“Nelle banche italiane le donne stanno per raggiungere la parità di occupazione con gli uomini, a mancare invece è un contesto culturale, sociale e legislativo che ne consenta lo sviluppo professionale, oggi limitato dal fatto che la cura della famiglia e delle fasce più deboli grava quasi tutta su di loro”: è il commento del segretario generale di First Cisl, Giulio Romani, alla ricerca sull’occupazione femminile nel settore bancario realizzata dalla struttura nazionale “donne e politiche di parità e di genere” del sindacato.
Se cinque anni fa le donne erano il 43% del personale, all’inizio del 2017, stando ai bilanci delle “big five” – Intesa Sanpaolo, UniCredit, Monte dei Paschi, Banco Bpm e Ubi –, che rappresentano insieme più del 60% dell’occupazione bancaria, la percentuale femminile si stava approssimando al 47% (84.000 donne a fronte di 97.000 uomini).
“È presumibile – dice Sara Barberotti, segretaria nazionale di First Cisl e responsabile delle politiche di genere del sindacato – che a fine 2017 la quota femminile risulti ulteriormente accresciuta per effetto degli ingenti esuberi definiti o annunciati nel 2017, che sfiorano i 18.000 addetti.
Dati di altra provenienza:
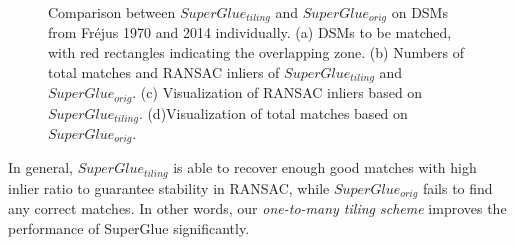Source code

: \begin{figure}[htbp]
\begin{center}
{		}
		\caption{Comparison between $SuperGlue_{tiling}$ and $SuperGlue_{orig}$ on \ac{DSM}s from Fr{\'e}jus 1970 and 2014 individually. (a) \ac{DSM}s to be matched, with red rectangles indicating the overlapping zone. (b) Numbers of total matches and RANSAC inliers of $SuperGlue_{tiling}$ and $SuperGlue_{orig}$. (c) Visualization of RANSAC inliers based on $SuperGlue_{tiling}$. (d)Visualization of total matches based on $SuperGlue_{orig}$.}
		\label{MatchDSM}
	\end{center}
\end{figure} 

In general, $SuperGlue_{tiling}$ is able to recover enough good matches with high inlier ratio to guarantee stability in RANSAC, while $SuperGlue_{orig}$ fails to find any correct matches. In other words, our \textit{one-to-many tiling scheme} improves the performance of SuperGlue significantly.%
A uscire sono soprattutto gli uomini, mediamente più anziani, poiché l’incremento della presenza femminile nelle banche ha preso avvio solo dagli anni ’80. Il tasso di occupazione femminile è comunque largamente minoritario rispetto a quello europeo, come è dimostrato anche dalla distribuzione del personale dei gruppi bancari a più spiccata propensione internazionale, UniCredit e Intesa Sanpaolo”.
UniCredit occupa in Italia circa 21.700 donne, pari al 44% del personale, mentre negli altri paesi europei arriva al 65% (circa 51.700 donne contro 27.700 uomini), con punte del 77% in Bulgaria e Polonia, del 75% in Croazia e del 72% in Romania, mentre Germania e Austria sono al 54%. Nel perimetro italiano di Intesa Sanpaolo, invece, già a fine 2016 si era registrato il sorpasso delle donne, salite al 51% del totale, ma anche in questo caso l’occupazione femminile è molto più elevata all’estero, dove tocca il 62% (il risicato 20% della partecipata egiziana attenua peraltro il dato oltre il 70% dei principali paesi europei di presenza).
“La crescita dell’occupazione femminile – sottolinea Sara Barberotti – non trova analogo trend nei profili reddituali e di carriera, frenati dalla necessità delle donne di ricorrere al part-time per sopperire alle carenze del welfare pubblico. Vogliamo che il confronto sul nuovo contratto nazionale diventi l’occasione per aprire in tutte le banche tavoli negoziali in grado di individuare soluzioni idonee a sconfiggere le disparità sociali che si riverberano sulla cultura del lavoro di questo paese”.
A fruire del lavoro part-time è poco più dell’1% del personale maschile, mentre sono mediamente circa 28 donne su 100 a chiedere una riduzione di orario. Dal lato degli inquadramenti, nelle banche italiane giunge tuttora a ricoprire il grado di dirigente meno dello 0,5% delle donne, a fronte del 2% per gli uomini. Alla figura di quadro direttivo arrivano in media circa 30 donne su 100, contro quote del 50% fra il personale maschile. Per converso, è più alta la presenza femminile tra le aree professionali (il 70% circa delle donne contro il 48% degli uomini). Tutto questo si riflette in un divario reddituale fra uomini e donne, calcolabile in circa 10 punti percentuali. Più elevata è la differenza di reddito tra gli occupati europei, che arriva fino al 25% per le figure femminili di staff in Polonia e Bulgaria e si colloca attorno ai 15 punti in Germania, Austria e Romania.